Data inconsistencies in replication environments are a pretty common. There are lots of posts that explain how to fix those using pt-table-checksum and pt-table-sync. Usually we only care about the data but from time to time we receive this question in support:

How can I check the table definition consistency between servers?

Replication also allow us to have different table definition between master and slaves. For example, there are some cases that you need some indexes on slaves for querying purposes but are not really needed on the master. There are some other cases where those differences are just a mistake that needs to be fixed.
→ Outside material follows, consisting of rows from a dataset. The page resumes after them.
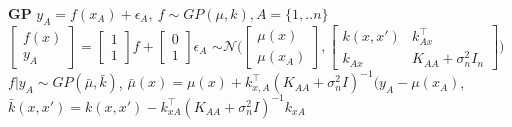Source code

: \textbf{GP}
$y_{A}=f(x_{A})+\epsilon_{A},\ f\sim GP(\mu, k), A=\{1,..n\}$
$\begin{bmatrix} f(x) \\ y_{A}\end{bmatrix} = \begin{bmatrix} 1 \\ 1\end{bmatrix} f + \begin{bmatrix} 0 \\ 1 \end{bmatrix}\epsilon_{A}$
$\sim \mathcal{N}\big( \begin{bmatrix} \mu(x) \\ \mu(x_{A})\end{bmatrix},
    \begin{bmatrix} k(x,x') & k_{Ax}^{\top} \\ k_{Ax} & K_{AA}+\sigma_{n}^{2}I_{n}\end{bmatrix} \big)$
$f|y_{A} \sim GP(\bar{\mu}, \bar{k})$,
$\bar{\mu}(x) = \mu(x) + k_{x,A}^{\top}(K_{AA}+\sigma_{n}^{2}I)^{-1}(y_{A}-\mu(x_{A})$,
$\bar{k}(x,x')= k(x,x')-k_{xA}^{\top}(K_{AA}+\sigma_{n}^{2}I)^{-1}k_{xA}$\\


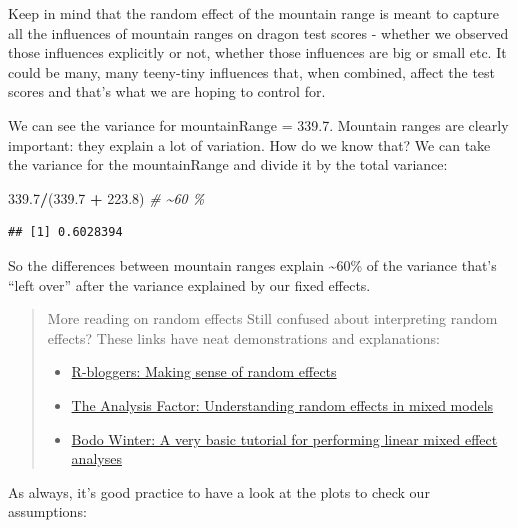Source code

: \documentclass[
]{article}
\newenvironment{Shaded}{\begin{snugshade}}{\end{snugshade}}
\newcommand{\CommentTok}[1]{\textcolor[rgb]{0.56,0.35,0.01}{\textit{#1}}}
\newcommand{\FloatTok}[1]{\textcolor[rgb]{0.00,0.00,0.81}{#1}}
\newcommand{\NormalTok}[1]{#1}
\newcommand{\SpecialCharTok}[1]{\textcolor[rgb]{0.81,0.36,0.00}{\textbf{#1}}}
\providecommand{\tightlist}{%
  \setlength{\itemsep}{0pt}\setlength{\parskip}{0pt}}
\begin{document}
Keep in mind that the random effect of the mountain range is meant to
capture all the influences of mountain ranges on dragon test scores -
whether we observed those influences explicitly or not, whether those
influences are big or small etc. It could be many, many teeny-tiny
influences that, when combined, affect the test scores and that's what
we are hoping to control for.

We can see the variance for mountainRange = 339.7. Mountain ranges are
clearly important: they explain a lot of variation. How do we know that?
We can take the variance for the mountainRange and divide it by the
total variance:

\begin{Shaded}
\begin{Highlighting}[]
\FloatTok{339.7}\SpecialCharTok{/}\NormalTok{(}\FloatTok{339.7} \SpecialCharTok{+} \FloatTok{223.8}\NormalTok{)  }\CommentTok{\# \textasciitilde{}60 \%}
\end{Highlighting}
\end{Shaded}

\begin{verbatim}
## [1] 0.6028394
\end{verbatim}

So the differences between mountain ranges explain \textasciitilde60\%
of the variance that's ``left over'' after the variance explained by our
fixed effects.

\begin{quote}
More reading on random effects Still confused about interpreting random
effects? These links have neat demonstrations and explanations:

\begin{itemize}
\tightlist
\item
  \href{https://www.r-bloggers.com/making-sense-of-random-effects/}{R-bloggers:
  Making sense of random effects}
\item
  \href{https://www.theanalysisfactor.com/understanding-random-effects-in-mixed-models/}{The
  Analysis Factor: Understanding random effects in mixed models}
\item
  \href{http://www.bodowinter.com/tutorial/bw_LME_tutorial.pdf}{Bodo
  Winter: A very basic tutorial for performing linear mixed effect
  analyses}
\end{itemize}
\end{quote}

As always, it's good practice to have a look at the plots to check our
assumptions:
\end{document}
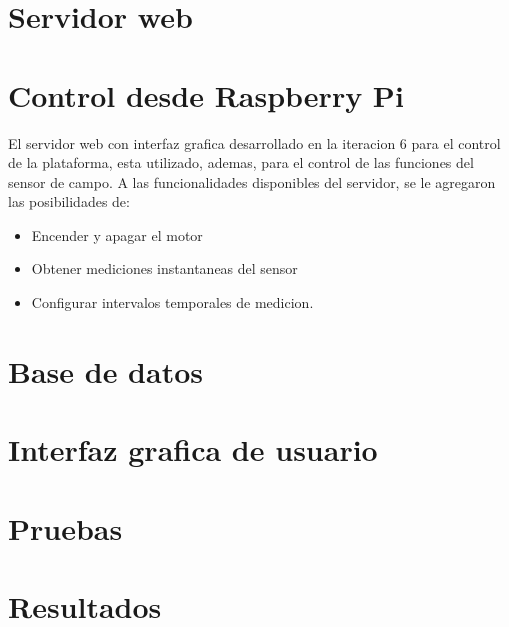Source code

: 
\section{Servidor web} %
\label{sec:servidor_web}



\section{Control desde Raspberry Pi} %
\label{it6:sub:control_desde_raspberry_pi}

El servidor web con interfaz grafica desarrollado en la iteracion 6 para el control de la plataforma, esta utilizado, ademas, para el control de las funciones del sensor de campo. A las funcionalidades disponibles del servidor, se le agregaron las posibilidades de:

\begin{itemize}
  \item Encender y apagar el motor
  \item Obtener mediciones instantaneas del sensor
  \item Configurar intervalos temporales de medicion. 
\end{itemize}



\section{Base de datos} %
\label{sec:base_de_datos}


\section{Interfaz grafica de usuario} %
\label{sec:interfaz_grafica_de_usuario}



\section{Pruebas} %
\label{sec:pruebas}


\section{Resultados} %
\label{sec:resultados}


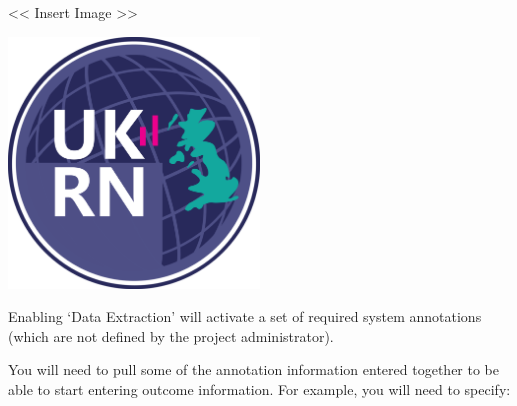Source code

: \documentclass[]{book}
\begin{document}
\textless{}\textless{} Insert Image \textgreater{}\textgreater{}

\includegraphics[width=0.50000\textwidth,height=0.50000\textwidth]{figs/evidence-triangle.png}

Enabling `Data Extraction' will activate a set of required system
annotations (which are not defined by the project administrator).

You will need to pull some of the annotation information entered
together to be able to start entering outcome information. For example,
you will need to specify:
\end{document}

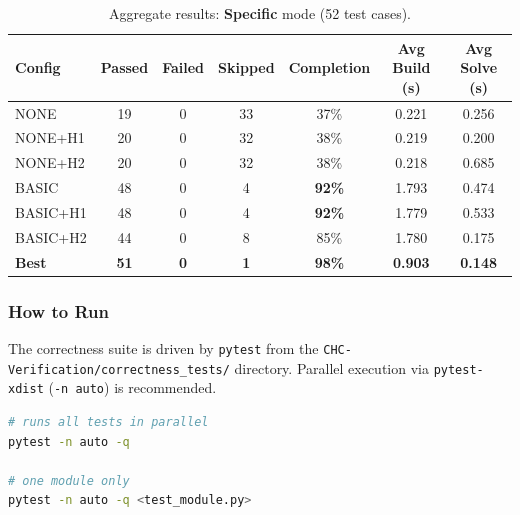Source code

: \begin{table}[H]
\centering
\caption{Aggregate results: \textbf{Specific} mode (52 test cases).}
\label{tab:agg-specific-m3}
\begin{tabular}{lcccccc}
\toprule
\textbf{Config} & \textbf{Passed} & \textbf{Failed} & \textbf{Skipped} & \textbf{Completion} & \textbf{Avg Build (s)} & \textbf{Avg Solve (s)} \\
\midrule
NONE     & 19 & 0 & 33 & 37\% & 0.221 & 0.256 \\
NONE+H1  & 20 & 0 & 32 & 38\% & 0.219 & 0.200 \\
NONE+H2  & 20 & 0 & 32 & 38\% & 0.218 & 0.685 \\
BASIC    & 48 & 0 &  4 & \textbf{92\%} & 1.793 & 0.474 \\
BASIC+H1 & 48 & 0 &  4 & \textbf{92\%} & 1.779 & 0.533 \\
BASIC+H2 & 44 & 0 &  8 & 85\% & 1.780 & 0.175 \\
\midrule
\textbf{Best} & \textbf{51} & \textbf{0} & \textbf{1} & \textbf{98\%} & \textbf{0.903} & \textbf{0.148} \\
\bottomrule
\end{tabular}
\end{table}

\subsubsection*{How to Run}

The correctness suite is driven by \texttt{pytest} from the \texttt{CHC-Verification/correctness\_tests/} directory.
Parallel execution via \texttt{pytest-xdist} (\texttt{-n auto}) is recommended.

\begin{lstlisting}[style=terminal, language=bash]
# runs all tests in parallel
pytest -n auto -q 

# one module only
pytest -n auto -q <test_module.py>
\end{lstlisting}
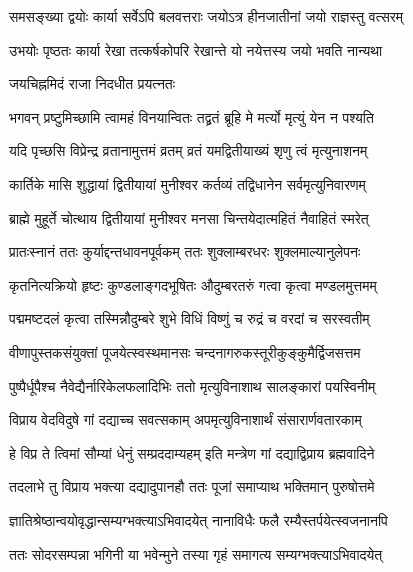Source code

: \twolineshloka
{समसङ्ख्या द्वयोः कार्या सर्वेऽपि बलवत्तराः}
{जयोऽत्र हीनजातीनां जयो राज्ञस्तु वत्सरम्} %

\twolineshloka
{उभयोः पृष्ठतः कार्या रेखा तत्कर्षकोपरि}
{रेखान्ते यो नयेत्तस्य जयो भवति नान्यथा} %


\onelineshloka
{जयचिह्नमिदं राजा निदधीत प्रयत्नतः} %





\twolineshloka
{भगवन् प्रष्टुमिच्छामि त्वामहं विनयान्वितः}
{तद्व्रतं ब्रूहि मे मर्त्यो मृत्युं येन न पश्यति} %


\twolineshloka
{यदि पृच्छसि विप्रेन्द्र व्रतानामुत्तमं व्रतम्}
{व्रतं यमद्वितीयाख्यं शृणु त्वं मृत्युनाशनम्} %

\twolineshloka
{कार्तिके मासि शुद्धायां द्वितीयायां मुनीश्वर}
{कर्तव्यं तद्विधानेन सर्वमृत्युनिवारणम्} %

\twolineshloka
{ब्राह्मे मुहूर्ते चोत्थाय द्वितीयायां मुनीश्वर}
{मनसा चिन्तयेदात्महितं नैवाहितं स्मरेत्} %

\twolineshloka
{प्रातःस्नानं ततः कुर्याद्दन्तधावनपूर्वकम्}
{ततः शुक्लाम्बरधरः शुक्लमाल्यानुलेपनः} %

\twolineshloka
{कृतनित्यक्रियो हृष्टः कुण्डलाङ्गदभूषितः}
{औदुम्बरतरुं गत्वा कृत्वा मण्डलमुत्तमम्} %

\twolineshloka
{पद्ममष्टदलं कृत्वा तस्मिन्नौदुम्बरे शुभे}
{विधिं विष्णुं च रुद्रं च वरदां च सरस्वतीम्} %

\twolineshloka
{वीणापुस्तकसंयुक्तां पूजयेत्स्वस्थमानसः}
{चन्दनागरुकस्तूरीकुङ्कुमैर्द्विजसत्तम} %

\twolineshloka
{पुष्पैर्धूपैश्च नैवेद्यैर्नारिकेलफलादिभिः}
{ततो मृत्युविनाशाथ सालङ्कारां पयस्विनीम्} %

\twolineshloka
{विप्राय वेदविदुषे गां दद्याच्च सवत्सकाम्}
{अपमृत्युविनाशार्थं संसारार्णवतारकाम्} %

\twolineshloka
{हे विप्र ते त्विमां सौम्यां धेनुं सम्प्रददाम्यहम्}
{इति मन्त्रेण गां दद्याद्विप्राय ब्रह्मवादिने} %

\twolineshloka
{तदलाभे तु विप्राय भक्त्या दद्यादुपानहौ}
{ततः पूजां समाप्याथ भक्तिमान् पुरुषोत्तमे} %

\twolineshloka
{ज्ञातिश्रेष्ठान्वयोवृद्धान्सम्यग्भक्त्याऽभिवादयेत्}
{नानाविधैः फलै रम्यैस्तर्पयेत्स्वजनानपि} %

\twolineshloka
{ततः सोदरसम्पन्ना भगिनी या भवेन्मुने}
{तस्या गृहं समागत्य सम्यग्भक्त्याऽभिवादयेत्} %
mysqldiff, included in Oracle’s MySQL Utilities, can help us to find those differences and get the information we need to fix those them. In this post I’m going to show you how to use it with an example.

Find table definition inconsistencies

mysqldiff allows us to find those inconsistencies checking the differences between the tables on the same server (different databases) or on different servers (also possible on different databases). In this example I’m going to search for differences in table definitions between two different servers, server1 and server2.

The command line is pretty simple. This is used to compare the tables on “test” database:

mysqldiff --server1=user@host1 --server2=user@host2 test:test

If the database name is different:

mysqldiff --server1=user@host1 --server2=user@host2 testdb:anotherdb

If the table name is different:

mysqldiff --server1=user@host1 --server2=user@host2 testdb.table1:anotherdb.anothertable

Now I want to check the table definition consistency between two servers. The database’s name is “employees”:

# mysqldiff --force --server1=root:msandbox@127.0.0.1:21489 --server2=root:msandbox@127.0.0.1:21490 employees:employees
# WARNING: Using a password on the command line interface can be insecure.
# server1 on 127.0.0.1: ... connected.
# server2 on 127.0.0.1: ... connected.
# Comparing `employees` to `employees`                             [PASS]
# Comparing `employees`.`departments` to `employees`.`departments`   [FAIL]
# Object definitions differ. (--changes-for=server1)
#
--- `employees`.`departments`
+++ `employees`.`departments`
@@ -1,6 +1,6 @@
 CREATE TABLE `departments` (
   `dept_no` char(4) NOT NULL,
-  `dept_name` varchar(40) NOT NULL,
+  `dept_name` varchar(256) DEFAULT NULL,
   PRIMARY KEY (`dept_no`),
   UNIQUE KEY `dept_name` (`dept_name`)
 ) ENGINE=InnoDB DEFAULT CHARSET=latin1
# Comparing `employees`.`dept_emp` to `employees`.`dept_emp`       [PASS]
# Comparing `employees`.`dept_manager` to `employees`.`dept_manager`   [PASS]
# Comparing `employees`.`employees` to `employees`.`employees`     [FAIL]
# Object definitions differ. (--changes-for=server1)
#
--- `employees`.`employees`
+++ `employees`.`employees`
@@ -5,5 +5,6 @@
   `last_name` varchar(16) NOT NULL,
   `gender` enum('M','F') NOT NULL,
   `hire_date` date NOT NULL,
-  PRIMARY KEY (`emp_no`)
+  PRIMARY KEY (`emp_no`),
+  KEY `last_name` (`last_name`,`first_name`)
 ) ENGINE=InnoDB DEFAULT CHARSET=latin1
# Comparing `employees`.`salaries` to `employees`.`salaries`       [PASS]
# Comparing `employees`.`titles` to `employees`.`titles`           [PASS]
Compare failed. One or more differences found.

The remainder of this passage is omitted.